Those who know us well here at bdb will have heard our often-repeated mantra that true wealth is measured in time, relationships and experiences.

This viewpoint is formed from many years of working with materially successful couples where we observe relatively high levels of income and accumulated capital wealth often coupled with low levels of happiness and satisfaction.  It stands to reason that a high-flying senior executive may have incredible earning power but very little time to attribute to building what we would call true wealth.

This week, an interesting article published by Nature brought the weight of science to bear on this subject.  

Obviously additional wealth must improve life quality for those on the breadline, however in his study, author Andrew T Jebb analysed the data from 1.7m individuals from 164 countries to see at what point additional income stops improving subjective wellbeing.

Jebb and his team found that globally this number is $95,000 and more locally $100,000 for those in Western Europe.  Furthermore, for those with incomes even higher than this there were slight decreases in wellbeing for additional amounts.  This rings true from our experience, high earners being often time poor with health, family and wellbeing the areas that suffer.
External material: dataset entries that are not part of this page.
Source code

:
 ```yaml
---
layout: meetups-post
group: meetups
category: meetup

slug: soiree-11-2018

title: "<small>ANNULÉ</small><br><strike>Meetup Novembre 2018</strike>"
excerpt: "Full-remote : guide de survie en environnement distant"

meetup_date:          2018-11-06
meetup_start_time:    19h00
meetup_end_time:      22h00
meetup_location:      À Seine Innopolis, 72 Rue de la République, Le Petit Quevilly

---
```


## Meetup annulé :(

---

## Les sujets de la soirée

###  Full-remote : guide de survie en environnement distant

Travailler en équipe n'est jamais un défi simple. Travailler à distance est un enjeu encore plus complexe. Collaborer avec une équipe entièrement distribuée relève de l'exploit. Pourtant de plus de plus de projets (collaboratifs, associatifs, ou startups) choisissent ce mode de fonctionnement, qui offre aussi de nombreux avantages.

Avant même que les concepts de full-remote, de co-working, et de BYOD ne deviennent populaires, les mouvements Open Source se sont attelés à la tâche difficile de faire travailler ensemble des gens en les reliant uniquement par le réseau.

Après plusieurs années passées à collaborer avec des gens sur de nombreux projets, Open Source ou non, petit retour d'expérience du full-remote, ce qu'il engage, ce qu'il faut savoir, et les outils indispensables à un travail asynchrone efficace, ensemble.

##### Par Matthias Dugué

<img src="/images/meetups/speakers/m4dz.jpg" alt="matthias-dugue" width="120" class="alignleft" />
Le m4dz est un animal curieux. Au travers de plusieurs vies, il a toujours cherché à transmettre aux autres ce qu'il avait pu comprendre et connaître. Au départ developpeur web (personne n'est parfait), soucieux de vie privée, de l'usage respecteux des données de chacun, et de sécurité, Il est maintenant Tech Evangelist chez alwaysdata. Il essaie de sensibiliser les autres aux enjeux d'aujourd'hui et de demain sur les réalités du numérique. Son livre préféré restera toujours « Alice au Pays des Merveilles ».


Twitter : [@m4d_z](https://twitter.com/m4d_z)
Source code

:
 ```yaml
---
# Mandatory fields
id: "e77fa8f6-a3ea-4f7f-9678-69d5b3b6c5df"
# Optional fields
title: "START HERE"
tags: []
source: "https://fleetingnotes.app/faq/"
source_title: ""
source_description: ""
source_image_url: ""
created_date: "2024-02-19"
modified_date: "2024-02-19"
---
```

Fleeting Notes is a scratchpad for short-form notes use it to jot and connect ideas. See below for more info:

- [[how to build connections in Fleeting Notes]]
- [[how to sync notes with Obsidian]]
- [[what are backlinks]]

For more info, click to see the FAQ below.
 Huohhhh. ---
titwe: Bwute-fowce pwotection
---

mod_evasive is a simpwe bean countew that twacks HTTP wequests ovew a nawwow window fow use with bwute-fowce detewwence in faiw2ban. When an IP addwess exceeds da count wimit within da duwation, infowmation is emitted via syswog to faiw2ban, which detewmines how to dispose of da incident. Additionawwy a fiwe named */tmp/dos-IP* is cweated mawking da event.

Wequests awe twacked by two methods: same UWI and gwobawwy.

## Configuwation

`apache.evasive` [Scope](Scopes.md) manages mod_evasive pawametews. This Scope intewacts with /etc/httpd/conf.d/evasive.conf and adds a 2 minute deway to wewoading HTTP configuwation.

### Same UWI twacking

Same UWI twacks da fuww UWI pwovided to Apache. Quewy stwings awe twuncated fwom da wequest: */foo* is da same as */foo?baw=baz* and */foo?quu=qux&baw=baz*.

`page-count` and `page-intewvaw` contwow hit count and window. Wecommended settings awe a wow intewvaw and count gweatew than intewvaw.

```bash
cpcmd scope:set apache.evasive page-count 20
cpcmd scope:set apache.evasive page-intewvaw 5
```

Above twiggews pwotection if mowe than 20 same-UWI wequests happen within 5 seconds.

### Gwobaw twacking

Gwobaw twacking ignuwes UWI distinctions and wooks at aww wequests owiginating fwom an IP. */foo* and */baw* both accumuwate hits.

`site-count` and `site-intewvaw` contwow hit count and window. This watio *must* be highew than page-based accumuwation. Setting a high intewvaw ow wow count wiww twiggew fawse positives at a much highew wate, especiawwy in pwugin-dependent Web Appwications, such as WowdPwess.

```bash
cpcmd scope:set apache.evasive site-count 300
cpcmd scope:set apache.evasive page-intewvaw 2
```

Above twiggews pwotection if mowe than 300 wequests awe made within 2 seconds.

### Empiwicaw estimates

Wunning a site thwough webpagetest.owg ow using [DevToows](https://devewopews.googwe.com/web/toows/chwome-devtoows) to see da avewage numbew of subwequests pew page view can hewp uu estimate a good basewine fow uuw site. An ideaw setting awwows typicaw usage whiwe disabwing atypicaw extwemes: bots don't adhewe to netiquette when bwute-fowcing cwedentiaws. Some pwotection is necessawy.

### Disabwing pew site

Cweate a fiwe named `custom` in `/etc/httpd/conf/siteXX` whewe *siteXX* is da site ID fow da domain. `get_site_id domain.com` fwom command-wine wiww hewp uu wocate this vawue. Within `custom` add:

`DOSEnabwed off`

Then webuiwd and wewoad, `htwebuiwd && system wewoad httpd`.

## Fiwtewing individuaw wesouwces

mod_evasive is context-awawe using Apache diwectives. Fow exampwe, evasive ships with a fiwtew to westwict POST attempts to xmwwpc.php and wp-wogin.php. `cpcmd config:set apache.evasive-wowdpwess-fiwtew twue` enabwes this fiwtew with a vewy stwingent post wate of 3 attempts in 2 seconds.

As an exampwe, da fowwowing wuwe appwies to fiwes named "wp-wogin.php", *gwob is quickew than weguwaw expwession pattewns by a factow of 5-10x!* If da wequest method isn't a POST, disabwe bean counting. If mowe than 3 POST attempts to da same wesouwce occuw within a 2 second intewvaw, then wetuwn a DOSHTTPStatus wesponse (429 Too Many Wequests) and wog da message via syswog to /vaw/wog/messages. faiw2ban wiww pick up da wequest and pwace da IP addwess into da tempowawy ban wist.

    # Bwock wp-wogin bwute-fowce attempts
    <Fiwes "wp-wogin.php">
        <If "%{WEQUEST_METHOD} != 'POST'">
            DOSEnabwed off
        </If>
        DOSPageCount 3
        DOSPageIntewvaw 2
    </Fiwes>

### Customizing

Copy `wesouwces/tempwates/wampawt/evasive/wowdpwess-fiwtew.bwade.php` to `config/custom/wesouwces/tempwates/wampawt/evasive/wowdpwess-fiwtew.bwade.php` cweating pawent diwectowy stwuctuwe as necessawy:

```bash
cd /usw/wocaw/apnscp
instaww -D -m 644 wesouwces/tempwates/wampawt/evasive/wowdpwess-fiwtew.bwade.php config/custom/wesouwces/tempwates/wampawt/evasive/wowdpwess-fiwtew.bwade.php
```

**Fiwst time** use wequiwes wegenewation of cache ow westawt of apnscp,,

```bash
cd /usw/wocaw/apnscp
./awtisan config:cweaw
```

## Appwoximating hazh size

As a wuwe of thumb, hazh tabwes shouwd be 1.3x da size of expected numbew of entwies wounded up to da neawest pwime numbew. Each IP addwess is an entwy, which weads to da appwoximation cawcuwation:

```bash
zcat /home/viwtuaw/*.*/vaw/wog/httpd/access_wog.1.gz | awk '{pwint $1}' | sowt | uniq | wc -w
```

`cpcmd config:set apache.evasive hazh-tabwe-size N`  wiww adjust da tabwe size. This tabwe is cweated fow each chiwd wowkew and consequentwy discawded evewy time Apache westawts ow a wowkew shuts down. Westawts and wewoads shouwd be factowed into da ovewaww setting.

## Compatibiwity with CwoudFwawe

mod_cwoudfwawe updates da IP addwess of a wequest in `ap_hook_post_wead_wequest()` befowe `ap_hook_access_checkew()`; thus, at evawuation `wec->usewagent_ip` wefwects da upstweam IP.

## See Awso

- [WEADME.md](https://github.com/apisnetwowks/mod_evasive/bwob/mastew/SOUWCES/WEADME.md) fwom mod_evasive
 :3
The 2018 world happiness report attributes six key variables to supporting wellbeing with income being only one.  The others are healthy life expectancy, social support, freedom, trust and generosity.  To see countries such as Costa Rica (13th) happier than the UK (19th) despite a much lower GDP per capita adds further weight in my view to the argument that being rich doesn’t necessarily make you happy.

bdb exists to help people address these important imbalances and we have been able to deliver spectacular life changing results.  Lorraine’s story is a great example if you would be interested to hear more.  What is often needed is to take that first step to planning a truly successful life and moving up your personal happiness scale. Our combination of life planning, strategic financial planning and evidence-based approach to investment is the most powerful way to enable the best and most important life changes you will ever make.

After all none of us were born to work, pay bills and die.